CLASS OF 2019: Wrestling great Wade Sauer to be inducted into Nevada Union Athletics Hall of Fame | TheUnion.com

CLASS OF 2019: Wrestling great Wade Sauer to be inducted into Nevada Union Athletics Hall of Fame

While at Nevada Union Wade Sauer became the school’s first CIF State Champion when he won the heavyweight division in 2004. He was third in the state in the 215-pound class his junior year. Across his junior and senior seasons, Sauer went 104-5 in matches and won two league titles, two sub-section titles and a pair of Sac-Joaquin Section Championships (2003, 2004).
The Union file photo by Pico van Houtryve | The Union

For Wade Sauer there was only one goal — be the best.

With an unwavering determination to rise above all in his path, the 2004 Nevada Union graduate shined on the mat and put together one of the most decorated careers in Miners wrestling history.

“Sometimes in kids you can just see a fire,” said Steve Pilcher, who coached Sauer at Nevada Union. “Something that burns deep and where it comes from is different for different people, but Wade had it and you could tell he had it.”

While at Nevada Union the 6-foot, 6-inch, 200-plus pound Sauer became the school’s first CIF State Champion when he won the heavyweight division in 2004. He was third in the state in the 215-pound class his junior year. Across his junior and senior seasons, Sauer went 104-5 in matches and won two league titles, two sub-section titles and a pair of Sac-Joaquin Section Championships (2003, 2004). He was an All-American in both his junior and senior seasons and the Miners team MVP in 2004.

“His conditioning was incredible,” said Pilcher. “His junior and senior years were just incredible.”

For his many accomplishments on the mat at Nevada Union and beyond, Sauer is being inducted into the Nevada Union Hall of Fame.
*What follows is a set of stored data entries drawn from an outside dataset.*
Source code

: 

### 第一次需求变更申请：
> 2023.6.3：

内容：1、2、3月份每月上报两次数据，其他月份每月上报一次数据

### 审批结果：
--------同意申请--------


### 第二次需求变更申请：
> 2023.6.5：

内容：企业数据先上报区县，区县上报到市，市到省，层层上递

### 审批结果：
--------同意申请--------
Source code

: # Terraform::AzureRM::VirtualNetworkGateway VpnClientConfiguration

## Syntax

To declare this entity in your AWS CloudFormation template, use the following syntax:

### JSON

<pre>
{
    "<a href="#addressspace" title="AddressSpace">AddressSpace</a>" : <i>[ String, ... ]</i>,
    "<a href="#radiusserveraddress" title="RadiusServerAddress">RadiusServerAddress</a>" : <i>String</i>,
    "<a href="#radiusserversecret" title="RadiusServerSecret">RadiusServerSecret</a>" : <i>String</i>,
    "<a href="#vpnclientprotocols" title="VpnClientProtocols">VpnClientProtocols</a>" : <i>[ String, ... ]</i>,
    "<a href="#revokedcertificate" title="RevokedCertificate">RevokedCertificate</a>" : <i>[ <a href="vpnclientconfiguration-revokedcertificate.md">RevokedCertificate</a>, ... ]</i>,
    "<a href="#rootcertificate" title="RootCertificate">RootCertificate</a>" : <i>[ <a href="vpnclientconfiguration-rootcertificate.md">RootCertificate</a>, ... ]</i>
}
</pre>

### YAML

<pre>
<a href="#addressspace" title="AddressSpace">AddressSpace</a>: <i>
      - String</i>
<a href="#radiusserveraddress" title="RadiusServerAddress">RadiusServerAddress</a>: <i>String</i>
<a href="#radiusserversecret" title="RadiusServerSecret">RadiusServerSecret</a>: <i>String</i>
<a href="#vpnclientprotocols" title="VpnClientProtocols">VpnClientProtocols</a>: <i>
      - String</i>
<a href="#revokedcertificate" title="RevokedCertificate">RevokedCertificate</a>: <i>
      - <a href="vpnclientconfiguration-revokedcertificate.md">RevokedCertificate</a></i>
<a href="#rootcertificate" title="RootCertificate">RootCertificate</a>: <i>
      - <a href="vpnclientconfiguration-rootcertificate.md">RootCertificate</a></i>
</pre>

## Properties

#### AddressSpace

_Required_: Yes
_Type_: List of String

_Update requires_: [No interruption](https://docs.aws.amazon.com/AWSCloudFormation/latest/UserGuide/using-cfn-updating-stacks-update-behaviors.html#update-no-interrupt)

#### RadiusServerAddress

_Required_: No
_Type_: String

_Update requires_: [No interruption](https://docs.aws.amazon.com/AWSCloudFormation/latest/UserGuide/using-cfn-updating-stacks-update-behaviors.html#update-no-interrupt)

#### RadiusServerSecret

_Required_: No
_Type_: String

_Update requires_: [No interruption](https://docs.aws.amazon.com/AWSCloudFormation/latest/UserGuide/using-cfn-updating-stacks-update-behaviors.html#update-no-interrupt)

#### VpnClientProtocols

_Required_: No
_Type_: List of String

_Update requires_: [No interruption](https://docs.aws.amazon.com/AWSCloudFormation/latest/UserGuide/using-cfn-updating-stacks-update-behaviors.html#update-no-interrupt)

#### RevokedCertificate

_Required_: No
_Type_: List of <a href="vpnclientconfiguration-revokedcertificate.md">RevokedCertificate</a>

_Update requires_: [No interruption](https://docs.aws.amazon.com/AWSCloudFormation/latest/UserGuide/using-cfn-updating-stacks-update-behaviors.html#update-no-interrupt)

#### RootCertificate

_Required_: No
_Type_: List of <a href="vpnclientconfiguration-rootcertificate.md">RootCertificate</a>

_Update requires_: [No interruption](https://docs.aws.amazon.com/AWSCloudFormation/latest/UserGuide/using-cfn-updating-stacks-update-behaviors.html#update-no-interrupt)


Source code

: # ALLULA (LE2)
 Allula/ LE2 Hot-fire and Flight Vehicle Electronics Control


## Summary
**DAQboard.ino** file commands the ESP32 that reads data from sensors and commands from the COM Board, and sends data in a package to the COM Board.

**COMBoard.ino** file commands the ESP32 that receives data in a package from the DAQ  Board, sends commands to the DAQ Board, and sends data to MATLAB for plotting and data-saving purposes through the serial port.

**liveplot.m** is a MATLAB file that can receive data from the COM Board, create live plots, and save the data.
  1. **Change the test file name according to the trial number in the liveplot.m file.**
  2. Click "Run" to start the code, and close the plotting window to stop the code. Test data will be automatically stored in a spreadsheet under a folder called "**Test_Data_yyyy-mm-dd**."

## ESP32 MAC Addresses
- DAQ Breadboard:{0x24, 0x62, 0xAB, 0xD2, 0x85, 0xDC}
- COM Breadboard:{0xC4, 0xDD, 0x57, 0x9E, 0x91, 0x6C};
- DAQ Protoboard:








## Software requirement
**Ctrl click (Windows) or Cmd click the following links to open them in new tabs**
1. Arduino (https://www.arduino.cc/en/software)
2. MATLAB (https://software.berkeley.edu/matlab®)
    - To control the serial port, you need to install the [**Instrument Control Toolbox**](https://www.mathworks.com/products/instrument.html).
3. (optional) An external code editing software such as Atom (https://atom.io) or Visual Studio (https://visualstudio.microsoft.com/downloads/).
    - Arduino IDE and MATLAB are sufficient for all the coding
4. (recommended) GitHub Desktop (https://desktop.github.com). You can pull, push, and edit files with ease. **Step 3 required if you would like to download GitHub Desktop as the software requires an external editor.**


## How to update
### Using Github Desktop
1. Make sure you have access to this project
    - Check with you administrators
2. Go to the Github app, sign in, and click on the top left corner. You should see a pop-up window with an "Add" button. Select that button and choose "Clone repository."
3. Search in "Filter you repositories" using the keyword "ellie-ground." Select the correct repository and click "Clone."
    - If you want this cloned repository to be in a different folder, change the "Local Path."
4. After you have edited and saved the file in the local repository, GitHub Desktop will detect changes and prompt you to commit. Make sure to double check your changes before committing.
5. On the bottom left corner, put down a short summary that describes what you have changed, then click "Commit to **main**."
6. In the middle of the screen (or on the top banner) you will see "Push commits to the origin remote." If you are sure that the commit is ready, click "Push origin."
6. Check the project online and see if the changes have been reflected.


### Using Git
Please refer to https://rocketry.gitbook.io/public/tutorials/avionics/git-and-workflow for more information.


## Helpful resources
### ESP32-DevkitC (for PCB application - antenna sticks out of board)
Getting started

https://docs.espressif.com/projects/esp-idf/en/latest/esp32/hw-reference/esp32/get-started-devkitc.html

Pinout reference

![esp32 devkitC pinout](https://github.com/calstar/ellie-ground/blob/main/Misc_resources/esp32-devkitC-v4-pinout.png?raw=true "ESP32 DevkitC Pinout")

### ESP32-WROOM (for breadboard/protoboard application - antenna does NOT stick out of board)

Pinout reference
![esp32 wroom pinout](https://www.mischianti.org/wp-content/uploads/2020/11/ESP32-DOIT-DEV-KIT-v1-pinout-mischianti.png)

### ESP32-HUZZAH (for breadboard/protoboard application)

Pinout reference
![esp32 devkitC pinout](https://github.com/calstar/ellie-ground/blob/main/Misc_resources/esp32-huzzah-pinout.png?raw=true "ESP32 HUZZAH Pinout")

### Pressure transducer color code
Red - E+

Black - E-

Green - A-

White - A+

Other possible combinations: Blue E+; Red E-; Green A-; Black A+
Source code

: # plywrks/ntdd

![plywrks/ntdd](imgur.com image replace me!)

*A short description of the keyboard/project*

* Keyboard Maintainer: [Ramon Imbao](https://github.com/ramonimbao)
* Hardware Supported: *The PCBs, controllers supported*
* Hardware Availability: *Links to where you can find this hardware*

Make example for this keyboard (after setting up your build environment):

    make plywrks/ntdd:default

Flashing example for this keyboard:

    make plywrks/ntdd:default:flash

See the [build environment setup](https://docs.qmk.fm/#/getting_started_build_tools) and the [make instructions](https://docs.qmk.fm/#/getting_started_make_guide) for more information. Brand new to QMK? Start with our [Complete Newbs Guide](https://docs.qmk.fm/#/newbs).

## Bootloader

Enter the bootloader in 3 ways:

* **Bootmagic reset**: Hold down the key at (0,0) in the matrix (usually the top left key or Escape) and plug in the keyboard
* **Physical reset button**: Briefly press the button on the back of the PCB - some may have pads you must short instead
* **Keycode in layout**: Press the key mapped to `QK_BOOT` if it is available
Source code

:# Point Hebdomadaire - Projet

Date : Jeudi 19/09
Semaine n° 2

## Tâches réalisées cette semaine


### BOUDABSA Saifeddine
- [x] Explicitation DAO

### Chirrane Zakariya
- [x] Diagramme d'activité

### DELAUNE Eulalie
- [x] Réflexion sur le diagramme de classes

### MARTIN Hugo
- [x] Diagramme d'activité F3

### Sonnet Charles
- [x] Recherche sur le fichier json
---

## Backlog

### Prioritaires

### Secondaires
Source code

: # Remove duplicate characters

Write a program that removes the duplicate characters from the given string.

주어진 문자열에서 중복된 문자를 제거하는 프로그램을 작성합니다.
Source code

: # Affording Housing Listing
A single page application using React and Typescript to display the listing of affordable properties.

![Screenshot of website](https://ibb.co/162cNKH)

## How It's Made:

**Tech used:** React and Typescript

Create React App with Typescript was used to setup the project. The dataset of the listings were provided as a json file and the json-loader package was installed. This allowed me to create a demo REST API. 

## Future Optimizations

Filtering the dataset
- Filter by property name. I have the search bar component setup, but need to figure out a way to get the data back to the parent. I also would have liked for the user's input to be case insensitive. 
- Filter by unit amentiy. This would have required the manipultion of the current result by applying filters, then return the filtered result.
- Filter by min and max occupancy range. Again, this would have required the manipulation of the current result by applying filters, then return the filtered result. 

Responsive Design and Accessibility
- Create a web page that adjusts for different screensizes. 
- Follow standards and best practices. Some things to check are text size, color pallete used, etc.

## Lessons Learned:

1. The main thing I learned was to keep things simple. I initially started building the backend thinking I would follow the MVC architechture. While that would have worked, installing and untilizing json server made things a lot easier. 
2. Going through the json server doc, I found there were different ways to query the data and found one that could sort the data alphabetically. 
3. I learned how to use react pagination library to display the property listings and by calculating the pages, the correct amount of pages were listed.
Sauer credited his coaches and his internal drive to win as the keys to his success.

“I had good coaches and I was very determined to be the best,” he said.

As for what he learned while competing at Nevada Union, “Be competitive in everything I do and always strive for perfection,” he said.

Sauer added it was wrestling that kept him focused in class and helped him get a higher education as well.

“Sports were my motivation to keep good grades,” he said. “And, ultimately my reason for going to college.”

Wrestling indeed got him to college, first at Fresno State and later at Cal State Fullerton. While at Fullerton, Sauer became an NCAA All-American after finishing sixth at the National Championships in 2007. He was also a Greco-Roman All-American and Freestyle All-American that year as well.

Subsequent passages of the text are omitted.